L’UE a annoncé le 13 juillet des sanctions contre des applications développées en Russie, réclamées par des opposants russes contre le « goulag numérique ».
Les applications du réseau social russe VK et de la messagerie nationale Max ont disparu de la boutique d’applications Google Play.
La décision du géant technologique américain fait suite à une mesure similaire d’Apple, qui avait retiré en juin ces applications d’origine russe de son propre magasin. Officiellement, les deux groupes américains n’ont pas commenté ces actions, mais leurs filiales européennes sont tenues de respecter la réglementation en vigueur dans l’UE.
Le 13 juillet, l’Union européenne a ajouté à ses listes de sanctions le holding russe VK et la société d’investissement qui lui est liée, « Communication Platform », à l’origine du développement de MAX.
Placée sous le contrôle du Kremlin, la messagerie MAX est préinstallée sur tous les nouveaux appareils mobiles vendus en Russie. Depuis le début de l’invasion à grande échelle de l’Ukraine par la Russie, les autorités ont interdit l’accès à des applications populaires comme Instagram, Facebook et WhatsApp. Les Russes contournent ces blocages à l’aide de VPN.

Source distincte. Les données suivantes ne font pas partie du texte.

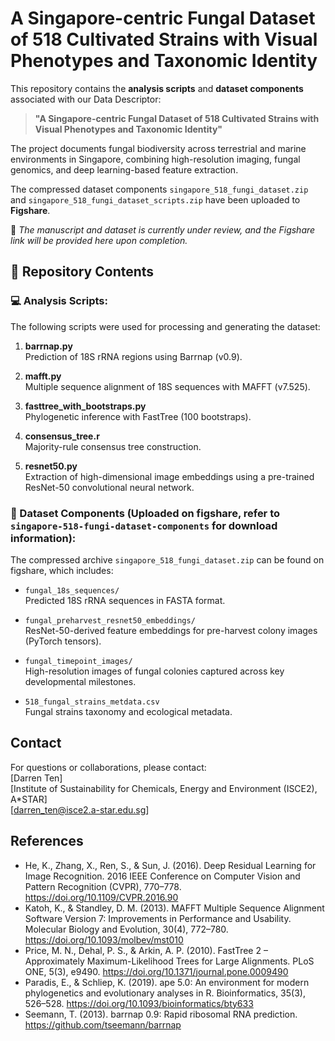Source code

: # A Singapore-centric Fungal Dataset of 518 Cultivated Strains with Visual Phenotypes and Taxonomic Identity

This repository contains the **analysis scripts** and **dataset components** associated with our Data Descriptor:

> **"A Singapore-centric Fungal Dataset of 518 Cultivated Strains with Visual Phenotypes and Taxonomic Identity"**

The project documents fungal biodiversity across terrestrial and marine environments in Singapore, combining high-resolution imaging, fungal genomics, and deep learning-based feature extraction.

The compressed dataset components `singapore_518_fungi_dataset.zip` and `singapore_518_fungi_dataset_scripts.zip` have been uploaded to **Figshare**.  

📝 _The manuscript and dataset is currently under review, and the Figshare link will be provided here upon completion._

## 📂 Repository Contents

### 💻 Analysis Scripts:
The following scripts were used for processing and generating the dataset:

1. **barrnap.py**  
   Prediction of 18S rRNA regions using Barrnap (v0.9).

2. **mafft.py**  
   Multiple sequence alignment of 18S sequences with MAFFT (v7.525).

3. **fasttree_with_bootstraps.py**  
   Phylogenetic inference with FastTree (100 bootstraps).

4. **consensus_tree.r**  
   Majority-rule consensus tree construction.

5. **resnet50.py**  
   Extraction of high-dimensional image embeddings using a pre-trained ResNet-50 convolutional neural network.

### 🍄 Dataset Components (Uploaded on figshare, refer to `singapore-518-fungi-dataset-components` for download information):
The compressed archive `singapore_518_fungi_dataset.zip` can be found on figshare, which includes:

- `fungal_18s_sequences/`  
  Predicted 18S rRNA sequences in FASTA format.

- `fungal_preharvest_resnet50_embeddings/`  
  ResNet-50-derived feature embeddings for pre-harvest colony images (PyTorch tensors).

- `fungal_timepoint_images/`  
  High-resolution images of fungal colonies captured across key developmental milestones. 

- `518_fungal_strains_metdata.csv`  
  Fungal strains taxonomy and ecological metadata.
  
## Contact
For questions or collaborations, please contact:  
[Darren Ten]  
[Institute of Sustainability for Chemicals, Energy and Environment (ISCE2), A*STAR]  
[darren_ten@isce2.a-star.edu.sg]

## References
- He, K., Zhang, X., Ren, S., & Sun, J. (2016). Deep Residual Learning for Image Recognition. 2016 IEEE Conference on Computer Vision and Pattern Recognition (CVPR), 770–778. https://doi.org/10.1109/CVPR.2016.90
- Katoh, K., & Standley, D. M. (2013). MAFFT Multiple Sequence Alignment Software Version 7: Improvements in Performance and Usability. Molecular Biology and Evolution, 30(4), 772–780. https://doi.org/10.1093/molbev/mst010
- Price, M. N., Dehal, P. S., & Arkin, A. P. (2010). FastTree 2 – Approximately Maximum-Likelihood Trees for Large Alignments. PLoS ONE, 5(3), e9490. https://doi.org/10.1371/journal.pone.0009490
- Paradis, E., & Schliep, K. (2019). ape 5.0: An environment for modern phylogenetics and evolutionary analyses in R. Bioinformatics, 35(3), 526–528. https://doi.org/10.1093/bioinformatics/bty633
- Seemann, T. (2013). barrnap 0.9: Rapid ribosomal RNA prediction. https://github.com/tseemann/barrnap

« L’application Max est placée sous le contrôle du Service fédéral de sécurité (FSB), indique le communiqué officiel du Conseil de l’UE expliquant les sanctions . Elle comporte de vastes fonctionnalités de surveillance, qui ont ensuite été utilisées pour prendre des mesures répressives contre les utilisateurs critiquant la guerre d’agression de la Russie contre l’Ukraine ou publiant d’autres contenus interdits par les autorités. »
Le groupe VK a confirmé la disparition des applications, en précisant que les services et applis déjà installés continuent de fonctionner normalement, sans restriction, et que les applications restent disponibles au téléchargement sur la boutique RuStore.
L’Union européenne a également imposé des sanctions à trois entreprises russes et à leurs hauts dirigeants, qui développent, fabriquent et vendent des équipements destinés au blocage d’internet et à la surveillance.
L’instauration de ces restrictions visant ce que l’opposition russe appelle le « Goulag numérique » était réclamée de longue date par ses représentants.
Le responsable des affaires internationales du Fonds de lutte contre la corruption, organisation d’opposition, a qualifié la disparition des applications VK et MAX de Google Play de « conséquence directe des sanctions de l’UE et de la pression globale ».